With video footage of Ray Rice knocking out his then fiancee in an elevator and a subsequent newsreel of players with domestic violence charges, all eyes are on the NFL’s new policies regarding domestic violence.
Now, a player convicted of domestic violence will sit out six games on the first offense. On the second offense, a lifetime ban from playing in the NFL will be issued.
October marks Domestic Violence Awareness Month, highlighting the harsh reality that the NFL acts as a microcosm of society rather than a shameful outlier.
One in three women has been the victim of physical violence by an intimate partner, according to the National Coalition Against Domestic Violence. Approximately 42.4 million women in the U.S. have experienced rape, violence or stalking by a partner in their lifetime.
Oftentimes, domestic violence incidents are wrapped in a cycle of power and control by the abuser.
“Statistics show the average number of times a victim will leave and return to their abuser is seven times before they decide to leave for good,” Sgt. Stephanie Jackson of the Tulsa Police Department (TPD) said in an emailed statement. “The most dangerous time for our victims is when the decision has been made to leave the abuser.”
Oklahoma is no exception to national domestic violence stats. According to a 2010 study by The Violence Policy Center, Oklahoma ranked 17 in the nation for number of females murdered by men in single victim/single offender incidents. In 2009, 18,686 adults and children sought help from Oklahoma’s 30 certified domestic violence programs.
Jackson, a TPD family violence unit supervisor, said certain initiatives are in place to combat the cycle of domestic violence, including the Victim’s Rights Card, the High Lethality Rapid Intervention Team that assesses lethality in an incident and the Family Safety Center.

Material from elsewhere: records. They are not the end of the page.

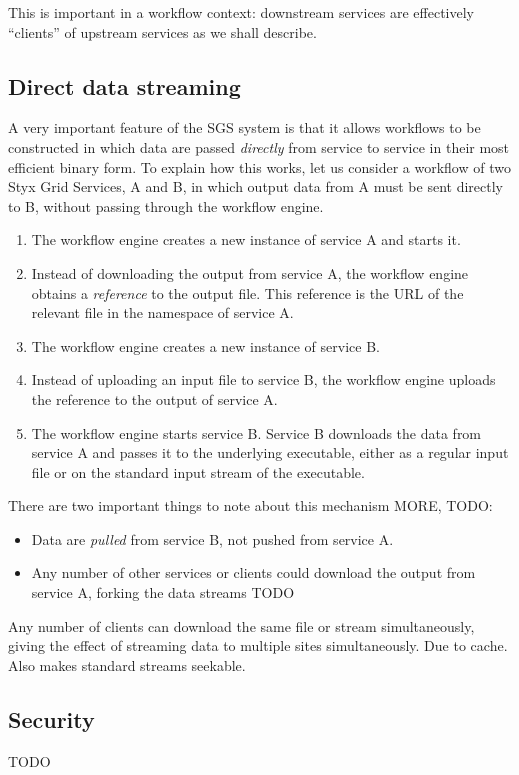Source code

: \documentclass[a4paper]{article}
\begin{document}
This is important in a workflow context: downstream services are effectively ``clients'' of upstream services as we shall describe.

\subsection{Direct data streaming}\label{sec:datapassing}
A very important feature of the SGS system is that it allows workflows to be constructed in which data are passed \textit{directly} from service to service in their most efficient binary form.  To explain how this works, let us consider a workflow of two Styx Grid Services, A and B, in which output data from A must be sent directly to B, without passing through the workflow engine.

\begin{enumerate}
\item The workflow engine creates a new instance of service A and starts it.
\item Instead of downloading the output from service A, the workflow engine obtains a \textit{reference} to the output file.  This reference is the URL of the relevant file in the namespace of service A.
\item The workflow engine creates a new instance of service B.
\item Instead of uploading an input file to service B, the workflow engine uploads the reference to the output of service A.
\item The workflow engine starts service B.  Service B downloads the data from service A and passes it to the underlying executable, either as a regular input file or on the standard input stream of the executable.
\end{enumerate}

There are two important things to note about this mechanism MORE, TODO:
\begin{itemize}
\item Data are \textit{pulled} from service B, not pushed from service A.
\item Any number of other services or clients could download the output from service A, forking the data streams TODO
\end{itemize}

Any number of clients can download the same file or stream simultaneously, giving the effect of streaming data to multiple sites simultaneously.  Due to cache.  Also makes standard streams seekable.

\subsection{Security}
TODO
\end{document}
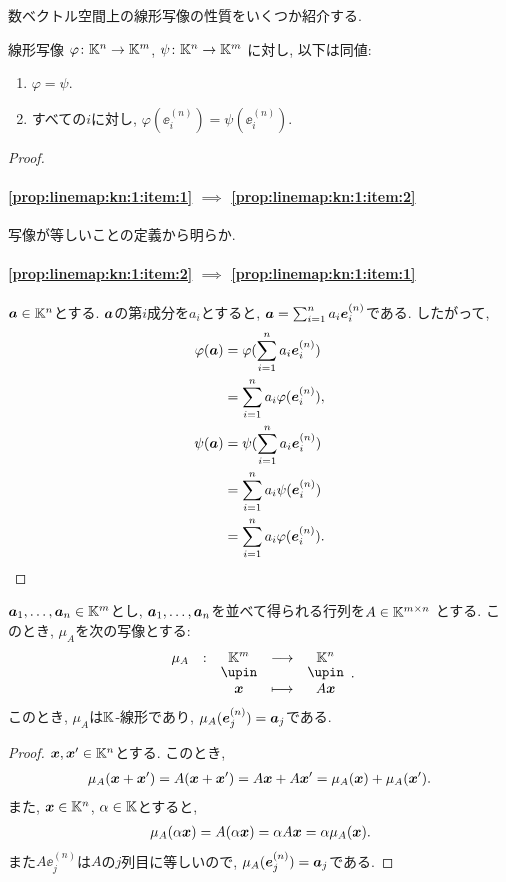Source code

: 数ベクトル空間上の線形写像の性質をいくつか紹介する.
\begin{prop}
\label{prop:linmap:kn:1}
線形写像
$\varphi\colon \mathbb{K}^n \to \mathbb{K}^m$,
$\psi\colon \mathbb{K}^n \to \mathbb{K}^m$
に対し, 以下は同値:
\begin{enumerate}
\item
\label{prop:linemap:kn:1:item:1}
$\varphi=\psi$.
\item
\label{prop:linemap:kn:1:item:2}
すべての$i$に対し, $\varphi(\ee^{(n)}_i)=\psi(\ee^{(n)}_i)$.
\end{enumerate}
\end{prop}
\begin{proof}
\paragraph{\ref{prop:linemap:kn:1:item:1} $\implies$ \ref{prop:linemap:kn:1:item:2}}
写像が等しいことの定義から明らか.

\paragraph{\ref{prop:linemap:kn:1:item:2} $\implies$ \ref{prop:linemap:kn:1:item:1}}
$\boldsymbol{a}\in \mathbb{K}^n$とする.
$\boldsymbol{a}$の第$i$成分を$a_i$とすると,
$\boldsymbol{a}=\sum_{i=1}^n a_i\boldsymbol{e}_i^{(n)}$である.
したがって,
\begin{align*}
\varphi(\boldsymbol{a})
&=\varphi(\sum_{i=1}^n a_i\boldsymbol{e}_i^{(n)})\\
&=\sum_{i=1}^n a_i\varphi(\boldsymbol{e}_i^{(n)}),
\\
\psi(\boldsymbol{a})
&=\psi(\sum_{i=1}^n a_i\boldsymbol{e}_i^{(n)})\\
&=\sum_{i=1}^n a_i\psi(\boldsymbol{e}_i^{(n)})\\
&=\sum_{i=1}^n a_i\varphi(\boldsymbol{e}_i^{(n)}).
\end{align*}
\end{proof}

\begin{prop}
\label{prop:linmap:kn:2}
  $\boldsymbol{a}_1,\ldots, \boldsymbol{a}_n \in \mathbb{K}^m$とし,
  $\boldsymbol{a}_1,\ldots, \boldsymbol{a}_n $を並べて得られる行列を$A\in\mathbb{K}^{m\times n}$
  とする.
  このとき, $\mu_A$を次の写像とする:
  \begin{align*}
    \shazo{\mu_A}{\KK^m}{\KK^n}{\xx}{A\xx}.
  \end{align*}
  このとき, $\mu_A$は$\mathbb{K}$-線形であり,
   $\mu_A(\boldsymbol{e}^{(n)}_j)=\boldsymbol{a}_j$である.
\end{prop}
\begin{proof}
$\boldsymbol{x},\boldsymbol{x}'\in \mathbb{K}^n$とする.
このとき,
\begin{align*}
\mu_A(\boldsymbol{x}+\boldsymbol{x}')=A(\boldsymbol{x}+\boldsymbol{x}')=A\boldsymbol{x}+A\boldsymbol{x}'=\mu_A(\boldsymbol{x})+\mu_A(\boldsymbol{x}').
\end{align*}
また,
$\boldsymbol{x}\in\mathbb{K}^n$, $\alpha\in\mathbb{K}$とすると,
\begin{align*}
\mu_A(\alpha\boldsymbol{x})=A(\alpha\boldsymbol{x})=\alpha A\boldsymbol{x}=\alpha\mu_A(\boldsymbol{x}).
\end{align*}
また$A\ee^{(n)}_j$は$A$の$j$列目に等しいので,
   $\mu_A(\boldsymbol{e}^{(n)}_j)=\boldsymbol{a}_j$である.
\end{proof}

When an officer arrives on the scene, a victim’s rights card will be handed to the victim that asks additional danger assessment questions that is unique to domestic violence incidents.
“We understand it is a hard step in the process because of the family dynamics that play a factor in every case. This is not some stranger our victims don’t know, instead it is their loved one,” Jackson said. “Love may break your heart at times, but it should never break your bones.”